In Dungy's greatest moment he thought of others, which is one of many reasons his resignation is a great loss to the NFL. Coaches can talk about holding players to higher standards, but Dungy applied that rule to himself.
He was gracious, thoughtful, considerate and always a gentleman. He didn't smoke. He didn't drink. He didn't curse. He didn't cheat.
He just won.
On and off the field he treated people with respect, and it didn't matter who they were. Players. Coaches. Reporters. Officials. Fans.

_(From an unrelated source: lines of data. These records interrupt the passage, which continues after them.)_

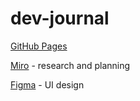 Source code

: # dev-journal


[GitHub Pages](https://cse110-sp24-group23.github.io/dev-journal/)

[Miro](https://miro.com/app/board/uXjVKOsrPS0=/) - research and planning

[Figma](https://www.figma.com/proto/k4QCXcDXb0VpLJg3cAsWW5/CSE-110-Work-documentation-prototype?node-id=7-5&starting-point-node-id=7%3A5&t=pIvHOYNGwyA0aXew-1) - UI design

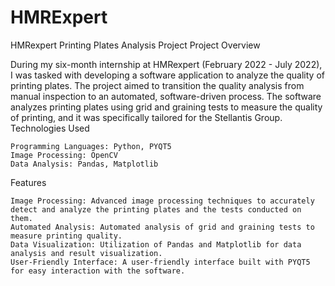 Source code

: # HMRExpert
HMRexpert Printing Plates Analysis Project
Project Overview

During my six-month internship at HMRexpert (February 2022 - July 2022), I was tasked with developing a software application to analyze the quality of printing plates. The project aimed to transition the quality analysis from manual inspection to an automated, software-driven process. The software analyzes printing plates using grid and graining tests to measure the quality of printing, and it was specifically tailored for the Stellantis Group.
Technologies Used

    Programming Languages: Python, PYQT5
    Image Processing: OpenCV
    Data Analysis: Pandas, Matplotlib

Features

    Image Processing: Advanced image processing techniques to accurately detect and analyze the printing plates and the tests conducted on them.
    Automated Analysis: Automated analysis of grid and graining tests to measure printing quality.
    Data Visualization: Utilization of Pandas and Matplotlib for data analysis and result visualization.
    User-Friendly Interface: A user-friendly interface built with PYQT5 for easy interaction with the software.

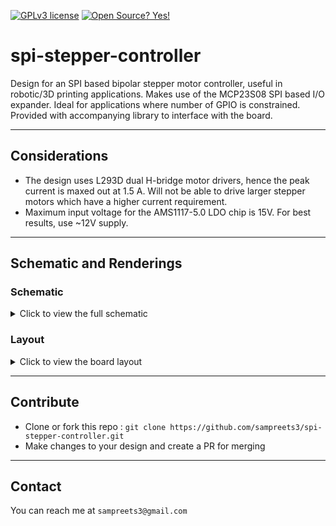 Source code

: [![GPLv3 license](https://img.shields.io/badge/License-GPLv3-blue.svg)](http://perso.crans.org/besson/LICENSE.html)
[![Open Source? Yes!](https://badgen.net/badge/Open%20Source%20%3F/Yes%21/blue?icon=github)](https://github.com/Naereen/badges/)

# spi-stepper-controller
Design for an SPI based bipolar stepper motor controller, useful in robotic/3D printing applications. Makes use of the MCP23S08 SPI based I/O expander. Ideal for applications where number of GPIO is constrained. Provided with accompanying library to interface with the board.

<!--<p align="center">
  <img src="your_relative_path_here" width="350" title="schematics-full">
</p>
-->
---

## Considerations

- The design uses L293D dual H-bridge motor drivers, hence the peak current is maxed out at 1.5 A. Will not be able to drive larger stepper motors which have a higher current requirement.
- Maximum input voltage for the AMS1117-5.0 LDO chip is 15V. For best results, use ~12V supply.

---

## Schematic and Renderings

### Schematic
<details>
  <summary>Click to view the full schematic</summary>
<!--
<p align="center">
  <img src="your_relative_path_here" width="350" title="schematics-full">
</p>
-->
</details>

### Layout
<details>
  <summary>Click to view the board layout</summary>
<!--
<p align="center">
  <img src="your_relative_path_here" width="350" title="schematics-full">
</p>
-->
</details>

---

## Contribute

- Clone or fork this repo : `git clone https://github.com/sampreets3/spi-stepper-controller.git`
- Make changes to your design and create a PR for merging

---

## Contact

You can reach me at `sampreets3@gmail.com`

Dungy never wavered, always there with a smile and words of comfort.
"That's one of the reasons I stayed in coaching," he once said, "to prove you can win with Christian principles."
Tony Dungy has nothing left to prove in the NFL. He won a Super Bowl. He had the Colts in the playoffs all seven of his seasons there. He won five AFC South titles. He reached conference championship games three times. And, of course, he was the first African American to win a Super Bowl.
He has the best career winning percentage of any active coach and missed the playoffs only twice in 13 seasons as a head coach. Better yet, he went to the top of the NFL without compromising his ideals.
And that might be his greatest achievement.